Para não dizerem que só falei de flores, 2007 foi, também, um ano de leituras enfadonhas e algumas decepções. Dentre essas últimas, duas se destacaram: O afegão, de Frederick Forsyth (Record, 2007, 384 págs.), e Juventude, de J. M. Coetzee (Companhia das Letras, 2005, 192 págs.). Forsyth errou a mão feio neste livro, cuja primeira parte se arrasta burocraticamente numa explanação tão detalhada sobre a história recente do Afeganistão e do surgimento e consolidação do Talibã que, em dado momento, tem-se a impressão de se estar lendo um soporífero livro de História. A própria trama do livro, desinteressante e previsível, não chega nem perto de se igualar à maioria das obras anteriores deste que é um dos mais importantes escritores de thrillers de espionagem do mundo. Basta dizer que o "herói" de O afegão é o mesmo de um outro thriller de Forsyth, O punho de Deus, também ambientado no Oriente Médio (no caso, o Iraque): o oficial britânico Mike Martin, um personagem tão canastrão e sem graça que, em O punho de Deus, conseguiu a proeza de fazer com que eu e muitos outros leitores torcêssemos por Saddam Hussein e seus correligionários o tempo todo.

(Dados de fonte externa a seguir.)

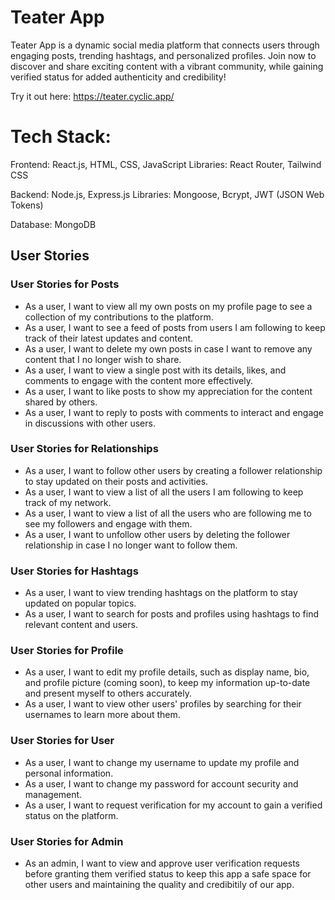 # Teater App
Teater App is a dynamic social media platform that connects users through engaging posts, trending hashtags, and personalized profiles. Join now to discover and share exciting content with a vibrant community, while gaining verified status for added authenticity and credibility!

Try it out here: https://teater.cyclic.app/

# Tech Stack:

Frontend: React.js, HTML, CSS, JavaScript
Libraries: React Router, Tailwind CSS

Backend: Node.js, Express.js 
Libraries: Mongoose, Bcrypt, JWT (JSON Web Tokens)

Database: MongoDB

## User Stories

### User Stories for Posts

- As a user, I want to view all my own posts on my profile page to see a collection of my contributions to the platform.
- As a user, I want to see a feed of posts from users I am following to keep track of their latest updates and content.
- As a user, I want to delete my own posts in case I want to remove any content that I no longer wish to share.
- As a user, I want to view a single post with its details, likes, and comments to engage with the content more effectively.
- As a user, I want to like posts to show my appreciation for the content shared by others.
- As a user, I want to reply to posts with comments to interact and engage in discussions with other users.

### User Stories for Relationships

- As a user, I want to follow other users by creating a follower relationship to stay updated on their posts and activities.
- As a user, I want to view a list of all the users I am following to keep track of my network.
- As a user, I want to view a list of all the users who are following me to see my followers and engage with them.
- As a user, I want to unfollow other users by deleting the follower relationship in case I no longer want to follow them.

### User Stories for Hashtags

- As a user, I want to view trending hashtags on the platform to stay updated on popular topics.
- As a user, I want to search for posts and profiles using hashtags to find relevant content and users.

### User Stories for Profile

- As a user, I want to edit my profile details, such as display name, bio, and profile picture (coming soon), to keep my information up-to-date and present myself to others accurately.
- As a user, I want to view other users' profiles by searching for their usernames to learn more about them.

### User Stories for User

- As a user, I want to change my username to update my profile and personal information.
- As a user, I want to change my password for account security and management.
- As a user, I want to request verification for my account to gain a verified status on the platform.

### User Stories for Admin
- As an admin, I want to view and approve user verification requests before granting them verified status to keep this app a safe space for other users and maintaining the quality and credibitily of our app.
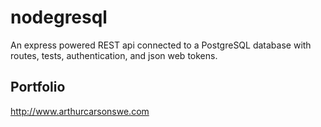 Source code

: # nodegresql

An express powered REST api connected to a PostgreSQL database with routes, tests, authentication, and json web tokens.

## Portfolio
http://www.arthurcarsonswe.com
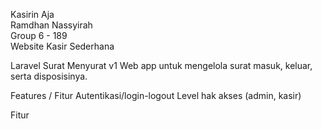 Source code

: Kasirin Aja <br>
Ramdhan Nassyirah <br>
Group 6 - 189 <br>
Website Kasir Sederhana 

Laravel Surat Menyurat v1
Web app untuk mengelola surat masuk, keluar, serta disposisinya.

Features / Fitur
Autentikasi/login-logout
Level hak akses (admin, kasir)

Fitur
<ol>

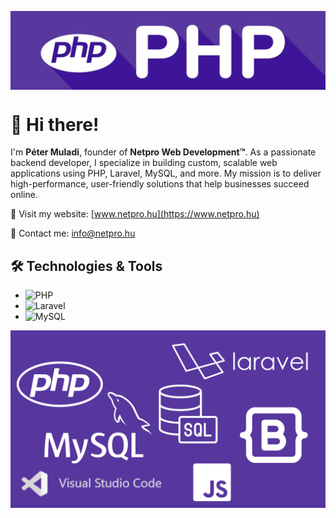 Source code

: 

<a href="https://www.netpro.hu"><img align="center" src="banner.jpg" alt="my-img"></a>

# 👋 Hi there!

I'm **Péter Muladi**, founder of **Netpro Web Development™**. As a passionate backend developer, I specialize in building custom, scalable web applications using PHP, Laravel, MySQL, and more. My mission is to deliver high-performance, user-friendly solutions that help businesses succeed online.

💼 Visit my website: [www.netpro.hu](https://www.netpro.hu)

📩 Contact me: [info@netpro.hu](mailto:info@netpro.hu)

## 🛠 Technologies & Tools
- ![PHP](https://img.shields.io/badge/-PHP-777BB4?logo=php&logoColor=white&style=flat)
- ![Laravel](https://img.shields.io/badge/-Laravel-FF2D20?logo=laravel&logoColor=white&style=flat)
- ![MySQL](https://img.shields.io/badge/-MySQL-4479A1?logo=mysql&logoColor=white&style=flat)

<img align="center" src="stack.png" alt="my-img">
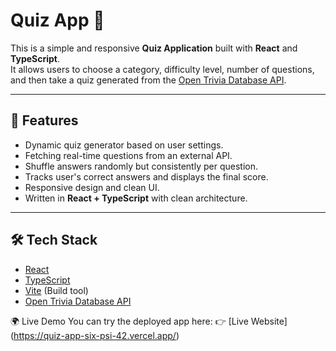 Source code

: # Quiz App 🎯

This is a simple and responsive **Quiz Application** built with **React** and **TypeScript**.  
It allows users to choose a category, difficulty level, number of questions, and then take a quiz generated from the [Open Trivia Database API](https://opentdb.com/).

---

## 🚀 Features

- Dynamic quiz generator based on user settings.
- Fetching real-time questions from an external API.
- Shuffle answers randomly but consistently per question.
- Tracks user's correct answers and displays the final score.
- Responsive design and clean UI.
- Written in **React + TypeScript** with clean architecture.

---

## 🛠 Tech Stack

- [React](https://react.dev/)
- [TypeScript](https://www.typescriptlang.org/)
- [Vite](https://vitejs.dev/) (Build tool)
- [Open Trivia Database API](https://opentdb.com/)

🌍 Live Demo
You can try the deployed app here:
👉 [Live Website] (https://quiz-app-six-psi-42.vercel.app/)
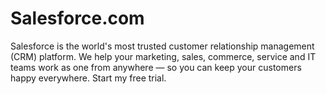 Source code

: # Salesforce.com
Salesforce is the world's most trusted customer relationship management (CRM) platform. We help your marketing, sales, commerce, service and IT teams work as one from anywhere — so you can keep your customers happy everywhere. Start my free trial.
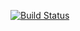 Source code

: [![Build Status](https://travis-ci.com/nobu-hope/bootcamp-terminal-tests.svg?branch=main)](https://travis-ci.com/nobu-hope/bootcamp-terminal-tests)


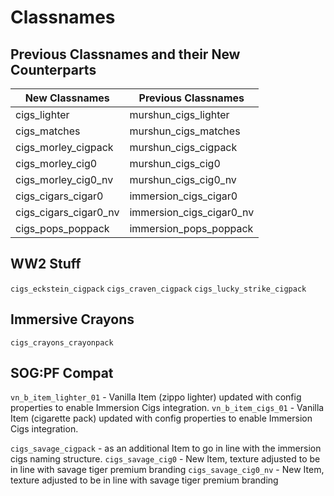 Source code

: # Classnames

## Previous Classnames and their New Counterparts

| New Classnames | Previous Classnames |
| -------------- | ------------------- |
| cigs_lighter | murshun_cigs_lighter |
| cigs_matches | murshun_cigs_matches |
| cigs_morley_cigpack | murshun_cigs_cigpack |
| cigs_morley_cig0 | murshun_cigs_cig0 |
| cigs_morley_cig0_nv | murshun_cigs_cig0_nv |
| cigs_cigars_cigar0 | immersion_cigs_cigar0 |
| cigs_cigars_cigar0_nv | immersion_cigs_cigar0_nv |
| cigs_pops_poppack | immersion_pops_poppack |

## WW2 Stuff
`cigs_eckstein_cigpack`
`cigs_craven_cigpack`
`cigs_lucky_strike_cigpack`

## Immersive Crayons
`cigs_crayons_crayonpack`

## SOG:PF Compat
`vn_b_item_lighter_01` - Vanilla Item (zippo lighter) updated with config properties to enable Immersion Cigs integration.
`vn_b_item_cigs_01` - Vanilla Item (cigarette pack) updated with config properties to enable Immersion Cigs integration.

`cigs_savage_cigpack` - as an additional Item to go in line with the immersion cigs naming structure.
`cigs_savage_cig0` - New Item, texture adjusted to be in line with savage tiger premium branding
`cigs_savage_cig0_nv` - New Item, texture adjusted to be in line with savage tiger premium branding
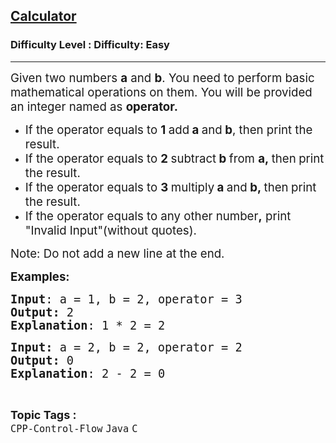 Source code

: <h2><a href="https://www.geeksforgeeks.org/problems/calculator--172632/1?page=1&category=Java&difficulty=Easy&sortBy=submissions">Calculator</a></h2><h3>Difficulty Level : Difficulty: Easy</h3><hr><div class="problems_problem_content__Xm_eO"><p><span style="font-size: 14pt;">Given two numbers&nbsp;<strong>a</strong>&nbsp;and&nbsp;<strong>b</strong>. You need to perform basic mathematical operations on them. You will be provided an integer named as <strong>operator. </strong></span></p>
<ul>
<li><span style="font-size: 14pt;">If the operator equals to <strong>1&nbsp;</strong>add<strong>&nbsp;a&nbsp;</strong>and<strong>&nbsp;b</strong>, then print the result.</span></li>
<li><span style="font-size: 14pt;">If the operator equals to <strong>2&nbsp;</strong>subtract<strong>&nbsp;b&nbsp;</strong>from&nbsp;<strong>a,&nbsp;</strong>then<strong>&nbsp;</strong>print the result.</span></li>
<li><span style="font-size: 14pt;">If the operator equals to <strong>3&nbsp;</strong>multiply<strong>&nbsp;a&nbsp;</strong>and<strong>&nbsp;b,&nbsp;</strong>then<strong>&nbsp;</strong>print the result.</span></li>
<li><span style="font-size: 14pt;">If the operator equals to any other number<strong>,</strong> print "Invalid Input"(without quotes).</span></li>
</ul>
<p><span style="font-size: 14pt;">Note: Do not add a new line at the end.</span></p>
<p><span style="font-size: 14pt;"><strong>Examples:</strong></span></p>
<pre><span style="font-size: 14pt;"><strong>Input</strong>: a = 1, b = 2, operator = 3
<strong>Output:</strong> 2
<strong>Explanation</strong>: 1 * 2 = 2</span></pre>
<pre><span style="font-size: 14pt;"><strong>Input: </strong>a = 2, b = 2, operator = 2
<strong>Output: </strong>0
<strong>Explanation</strong>: 2 - 2 = 0</span></pre></div><br><p><span style=font-size:18px><strong>Topic Tags : </strong><br><code>CPP-Control-Flow</code>&nbsp;<code>Java</code>&nbsp;<code>C</code>&nbsp; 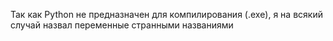 Так как Python не предназначен для компилирования (.exe), я на всякий случай назвал переменные странными названиями
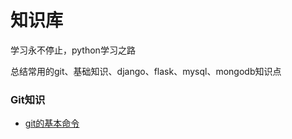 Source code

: 

# 知识库
学习永不停止，python学习之路

总结常用的git、基础知识、django、flask、mysql、mongodb知识点
### Git知识
 - [git的基本命令](git/git1.md)

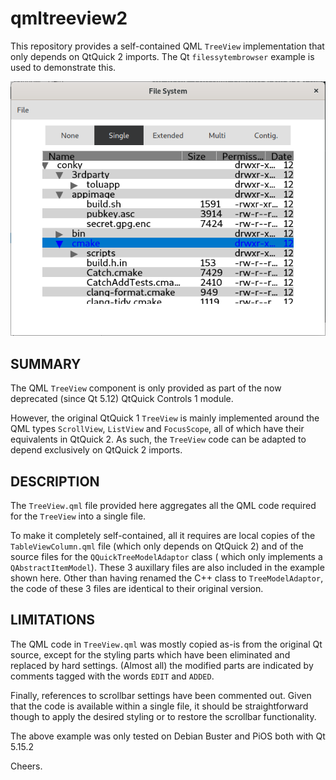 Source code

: # qmltreeview2
This repository provides a self-contained QML `TreeView` implementation that
only depends on QtQuick 2 imports. The Qt `filessytembrowser` example is used
to demonstrate this.

![alt text](https://github.com/diracsbracket/qmltreeview2/blob/master/treeview.png?raw=true)

SUMMARY
-------
The QML `TreeView` component is only provided as part of the now deprecated 
(since Qt 5.12) QtQuick Controls 1 module.

However, the original QtQuick 1 `TreeView` is mainly implemented around 
the QML types `ScrollView`, `ListView` and `FocusScope`, all of which have their
equivalents in QtQuick 2. As such, the `TreeView` code can be adapted to depend 
exclusively on QtQuick 2 imports.

DESCRIPTION
-----------
The `TreeView.qml` file provided here aggregates all the QML code required for the 
`TreeView` into a single file.

To make it completely self-contained, all it requires are local copies of the 
`TableViewColumn.qml` file (which only depends on QtQuick 2) and of the source 
files for the  `QQuickTreeModelAdaptor` class ( which only implements a 
`QAbstractItemModel`). These 3 auxillary files are also included in the example
shown here. Other than having renamed the C++ class to `TreeModelAdaptor`, the code 
of these 3 files are identical to their original version.

LIMITATIONS
-----------
The QML code in `TreeView.qml` was mostly copied as-is from the original Qt source,
except for the styling parts which have been eliminated and replaced by hard
settings. (Almost all) the modified parts are indicated by comments tagged with
the words `EDIT` and `ADDED`.

Finally, references to scrollbar settings have been commented out. Given that the 
code is available within a single file, it should be straightforward though to apply 
the desired styling or to restore the scrollbar functionality.

The above example was only tested on Debian Buster and PiOS both with Qt 5.15.2

Cheers.
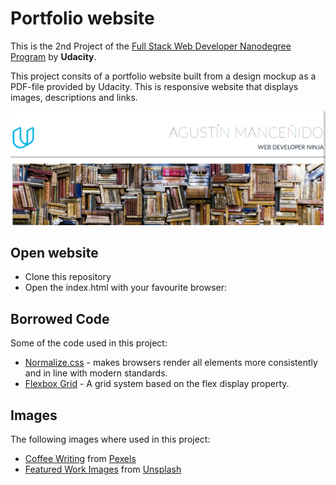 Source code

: # Portfolio website

This is the 2nd Project of the [Full Stack Web Developer Nanodegree Program](https://www.udacity.com/course/full-stack-web-developer-nanodegree--nd004) by **Udacity**.

This project consits of a portfolio website built from a design mockup as a PDF-file provided by Udacity. This is responsive website that displays images, descriptions and links.


![< Portfolio website >](./img/screenshot.png)

## Open website

  - Clone this repository
  - Open  the index.html with your favourite browser:

## Borrowed Code

Some of the code used in this project:

* [Normalize.css](https://necolas.github.io/normalize.css/) - makes browsers render all elements more consistently and in line with modern standards.
* [Flexbox Grid](http://flexboxgrid.com/) - A grid system based on the flex display property.

## Images

The following images where used in this project:
* [Coffee Writing](https://www.pexels.com/photo/coffee-writing-computer-blogging-34600/) from [Pexels](https://www.pexels.com/)
* [Featured Work Images](https://unsplash.com/collections/635647/flatlay) from [Unsplash](https://unsplash.com/)
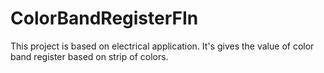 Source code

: # ColorBandRegisterFIn

This project is based on electrical application.
It's gives the value of color band register based on 
strip of colors. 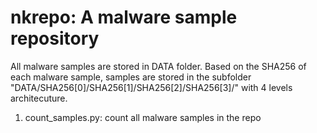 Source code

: # nkrepo: A malware sample repository

All malware samples are stored in DATA folder. Based on the SHA256 of each malware sample, samples are stored in the subfolder "DATA/SHA256[0]/SHA256[1]/SHA256[2]/SHA256[3]/" with 4 levels architecuture.

1. count_samples.py: count all malware samples in the repo
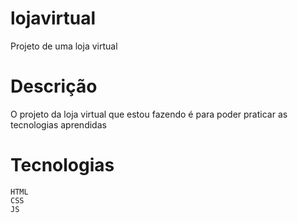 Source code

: # lojavirtual
Projeto de uma loja virtual 


# Descrição 
O projeto da loja virtual que estou fazendo é para poder praticar as tecnologias aprendidas


# Tecnologias 

    HTML
    CSS
    JS
     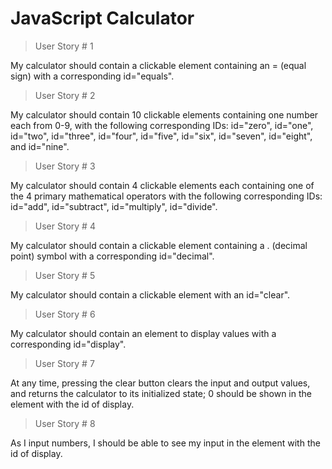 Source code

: # JavaScript Calculator

> User Story # 1

My calculator should contain a clickable element containing an = (equal sign) with a corresponding id="equals".

> User Story # 2

My calculator should contain 10 clickable elements containing one number each from 0-9, with the following corresponding IDs: id="zero", id="one", id="two", id="three", id="four", id="five", id="six", id="seven", id="eight", and id="nine".

> User Story # 3

My calculator should contain 4 clickable elements each containing one of the 4 primary mathematical operators with the following corresponding IDs: id="add", id="subtract", id="multiply", id="divide".

> User Story # 4

My calculator should contain a clickable element containing a . (decimal point) symbol with a corresponding id="decimal".

> User Story # 5

My calculator should contain a clickable element with an id="clear".

> User Story # 6

My calculator should contain an element to display values with a corresponding id="display".

> User Story # 7

At any time, pressing the clear button clears the input and output values, and returns the calculator to its initialized state; 0 should be shown in the element with the id of display.

> User Story # 8

As I input numbers, I should be able to see my input in the element with the id of display.
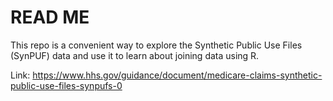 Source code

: # READ ME

This repo is a convenient way to explore the Synthetic Public Use Files (SynPUF) data and use it to learn about joining data using R.

Link: https://www.hhs.gov/guidance/document/medicare-claims-synthetic-public-use-files-synpufs-0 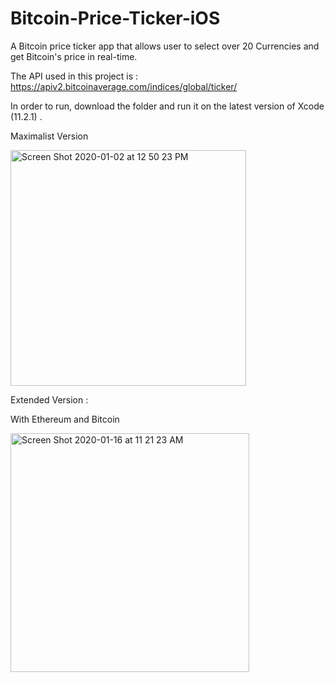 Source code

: # Bitcoin-Price-Ticker-iOS

A Bitcoin price ticker app that allows user to select over 20 Currencies and get Bitcoin's price in real-time.

The API used in this project is : https://apiv2.bitcoinaverage.com/indices/global/ticker/

In order to run, download the folder and run it on the latest version of Xcode (11.2.1) . 

Maximalist Version

<img width="377" alt="Screen Shot 2020-01-02 at 12 50 23 PM" src="https://user-images.githubusercontent.com/53033648/71683273-1de6d980-2d60-11ea-8ae3-056e59f78a45.png">

Extended Version : 

With Ethereum and Bitcoin

<img width="382" alt="Screen Shot 2020-01-16 at 11 21 23 AM" src="https://user-images.githubusercontent.com/53033648/72544940-31ad3800-3856-11ea-9db3-89ca72c1ca22.png">






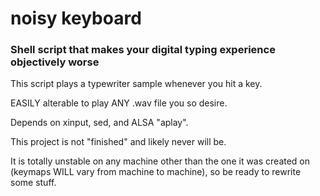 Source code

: # noisy keyboard
### Shell script that makes your digital typing experience objectively worse

This script plays a typewriter sample whenever you hit a key.

EASILY alterable to play ANY .wav file you so desire.

Depends on xinput, sed, and ALSA "aplay".

This project is not "finished" and likely never will be.

It is totally unstable on any machine other than the one it was created on (keymaps WILL vary from machine to machine), so be ready to rewrite some stuff.



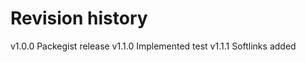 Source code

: Revision history
=================================



v1.0.0          Packegist release
v1.1.0          Implemented test
v1.1.1          Softlinks added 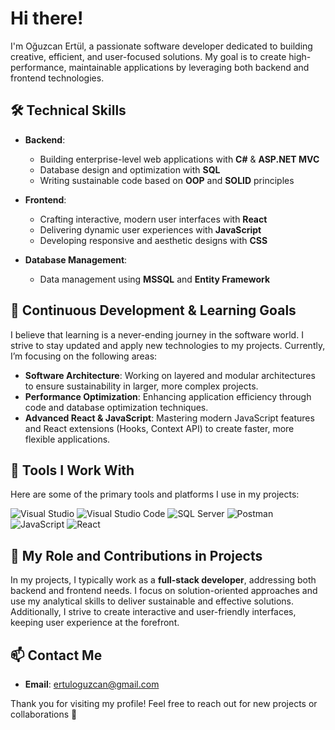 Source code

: # Hi there! 

I'm Oğuzcan Ertül, a passionate software developer dedicated to building creative, efficient, and user-focused solutions. My goal is to create high-performance, maintainable applications by leveraging both backend and frontend technologies.

## 🛠️ Technical Skills
- **Backend**:
  - Building enterprise-level web applications with **C#** & **ASP.NET MVC**
  - Database design and optimization with **SQL**
  - Writing sustainable code based on **OOP** and **SOLID** principles

- **Frontend**:
  - Crafting interactive, modern user interfaces with **React**
  - Delivering dynamic user experiences with **JavaScript**
  - Developing responsive and aesthetic designs with **CSS**

- **Database Management**:
  - Data management using **MSSQL** and **Entity Framework**

## 🚀 Continuous Development & Learning Goals
I believe that learning is a never-ending journey in the software world. I strive to stay updated and apply new technologies to my projects. Currently, I’m focusing on the following areas:

- **Software Architecture**: Working on layered and modular architectures to ensure sustainability in larger, more complex projects.
- **Performance Optimization**: Enhancing application efficiency through code and database optimization techniques.
- **Advanced React & JavaScript**: Mastering modern JavaScript features and React extensions (Hooks, Context API) to create faster, more flexible applications.

## 💼 Tools I Work With
Here are some of the primary tools and platforms I use in my projects:

<p align="left">
  <img src="https://img.shields.io/badge/Visual%20Studio-5C2D91?style=for-the-badge&logo=visual%20studio&logoColor=white" alt="Visual Studio" />
  <img src="https://img.shields.io/badge/VS%20Code-007ACC?style=for-the-badge&logo=visual%20studio%20code&logoColor=white" alt="Visual Studio Code" />
  <img src="https://img.shields.io/badge/SQL%20Server-CC2927?style=for-the-badge&logo=microsoft%20sql%20server&logoColor=white" alt="SQL Server" />
  <img src="https://img.shields.io/badge/Postman-FF6C37?style=for-the-badge&logo=postman&logoColor=white" alt="Postman" />
  <img src="https://img.shields.io/badge/JavaScript-F7DF1E?style=for-the-badge&logo=javascript&logoColor=black" alt="JavaScript" />
  <img src="https://img.shields.io/badge/React-61DAFB?style=for-the-badge&logo=react&logoColor=black" alt="React" />
</p>

## 🌱 My Role and Contributions in Projects
In my projects, I typically work as a **full-stack developer**, addressing both backend and frontend needs. I focus on solution-oriented approaches and use my analytical skills to deliver sustainable and effective solutions. Additionally, I strive to create interactive and user-friendly interfaces, keeping user experience at the forefront.

## 📫 Contact Me
- **Email**: ertuloguzcan@gmail.com

Thank you for visiting my profile! Feel free to reach out for new projects or collaborations 🎉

Quanto a Juventude, pesa bastante o fato de eu não ser especialmente fã de romances de formação. Segundo me confidenciou Julio Daio Borges certa vez, este é um livro que suscita reações extremadas nos leitores. Uns o adoram e outros o detestam. No meu caso, não aconteceu nem uma coisa, nem outra. Achei-o chato e arrastado, mas não cheguei a detestá-lo, tanto que o li heroicamente até o final. John, o jovem protagonista de Juventude, um estudante sul-africano que se muda para Londres com o intuito de se tornar escritor, é um dos personagens mais insípidos com o qual tive contato este ano. Não sei se ele é um alter ego de Coetzee, cujo primeiro nome também é John, e há quem afirme, como Rafael Rodrigues, que essa insipidez foi proposital, o que não chega a atenuar a minha impressão. Os fãs do livro podem me apedrejar, mas, antes, digo-lhes que, como não sou crítico, esta é a opinião simplória de um leitor comum e, por conta disso, carregada de uma subjetividade transbordante. Do mesmo modo, Juventude não abalou em absoluto o meu alto conceito em relação à obra de J. M. Coetzee, assim como O afegão não diminuiu minha admiração pela obra de Frederick Forsyth. Afinal, nenhum gênio literário precisa ser genial sempre e toda obra artística, o que não inclui apenas a literatura, ao se tornar pública, está sujeita a toda sorte de interpretações e reações. Assim é a arte. Assim é a vida.